#lettetalks: In the next city, the next country, the next language – Interview with ariel rosé, Uljana Wolf and Karolina Golimowska


© Foto ariel rosé: Valdis Jansons © Foto Uljana Wolf: Alberto Novelli © Foto Karolina Golimowska: Andi Weiland

Where and to whom does language belong? The event In the next city, the next country, the next language will take place on Sunday 17 March at 8pm. Poets and translators Uljana Wolf and Ariel Rosé will read from their poetry collections and discuss with literary scholar and translator Karolina Golimowska how changes of residence alter the relationship to one’s own poetic language. In German, Polish and English, they will reflect on categories such as home, origins and originals and the politics of translation. As a prelude to their joint event, we asked the three of them a few questions as part of our #lettretalks series.

To ariel rosé:
Your last two collections of poetry were written in Polish, but not in Poland. Somewhere between Berlin and Norway. Is it only possible for you to get closer to your homeland and write about it with this local distance? What does this distance do to the poetic language?

There is this Polish film made by a couple, they are both artists, Anna and Wilhelm Sasnal, titled „Z daleka widok jest piękny“, meaning „It Looks Pretty From a Distance“. I have never seen it but i always loved this title.

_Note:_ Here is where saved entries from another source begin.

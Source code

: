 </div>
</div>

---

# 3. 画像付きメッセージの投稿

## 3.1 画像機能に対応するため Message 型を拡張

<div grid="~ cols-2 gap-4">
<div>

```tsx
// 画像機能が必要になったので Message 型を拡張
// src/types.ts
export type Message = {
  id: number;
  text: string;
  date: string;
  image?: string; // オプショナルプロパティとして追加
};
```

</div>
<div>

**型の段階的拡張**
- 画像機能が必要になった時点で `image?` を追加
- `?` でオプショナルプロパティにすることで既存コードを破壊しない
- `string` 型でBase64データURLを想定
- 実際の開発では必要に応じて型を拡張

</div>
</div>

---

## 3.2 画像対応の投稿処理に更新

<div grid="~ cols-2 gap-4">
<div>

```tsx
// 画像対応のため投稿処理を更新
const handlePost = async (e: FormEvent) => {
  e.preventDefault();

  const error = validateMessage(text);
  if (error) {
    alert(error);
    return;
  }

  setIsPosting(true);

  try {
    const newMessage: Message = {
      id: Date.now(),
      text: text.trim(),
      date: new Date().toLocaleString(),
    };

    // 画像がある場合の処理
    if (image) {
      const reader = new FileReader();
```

I guess this would answer your question. Growing up as a queer person in a very conservative, catholic, post-communist country made me learn quickly inner landscapes and explore them but it did not suffice at certain point. It coincided with a suicide of my best friend and my curiosity for outer landscapes. It all catapulted me out there and i have never regretted it. „Distance is the soul of the beautiful“, said Simone Weil. There was a time i was fascinated with her. Now i read more of Agamben and Afro-American thinkers but these words have accompanied me and i love living in various languages and various countries. I would call myself a water creature, above all, and then a European creature.

To Uljana Wolf:

You play with different languages in your literary work, writing between them. What spaces do the different languages open up in your writing? And to what extent do they possibly block you?

Playing with different languages is actually a way for me to un-block my German. To make it more permeable for linguistic neighbors and at the same time open up real or imagined etymologies that lie within it. My main language is German, and the play with languages has taken on various forms in my work – sometimes just a trace, sometimes more conceptual, sometimes more reflective. Always connected to thinking about monolingual habits, the mother tongue paradigm, mechanisms of inclusion and exclusion established via language purity. To which I oppose with language purrity, i.e. Caroline Bergvall’s „cat in the throat“, or Cecilia Vicuña’s „language is migrant, or Don Mee Choi’s „cosmic dizziness“.  

To Karolina Golimowska:

You work as an interpreter and translator with Polish, German and English. What interests you about translations and also moderation as cultural mediation? And why does poetry play an important role for you?

Living in more than one language has always been an enrichment for me; an additional option, an extension of possibilities to say something but also of the right to remain silent, to paraphrase Julia Kristeva. I got to know a lot about my mother tongue through the languages I learned later on in life, just like getting to know other cultures and countries taught me a lot about the one I grew up in. Translation of literature contributes to these personal findings and provides ways of a better mutual understanding between people of different vernaculars. Ideally, it can also help the readers to find something new about themselves. Poetry can be especially challenging in translation and is particularly grateful and powerful when read aloud and heard, that’s why I enjoy being on stage with it.

What can the Lettrétage audience expect on March 17 with „In the next city, the next country, the next language“ ?

This will be a multilingual, melodic poetry feast with elements of poetic prose, digressing to translanguaging, translation, art and cordial laughter.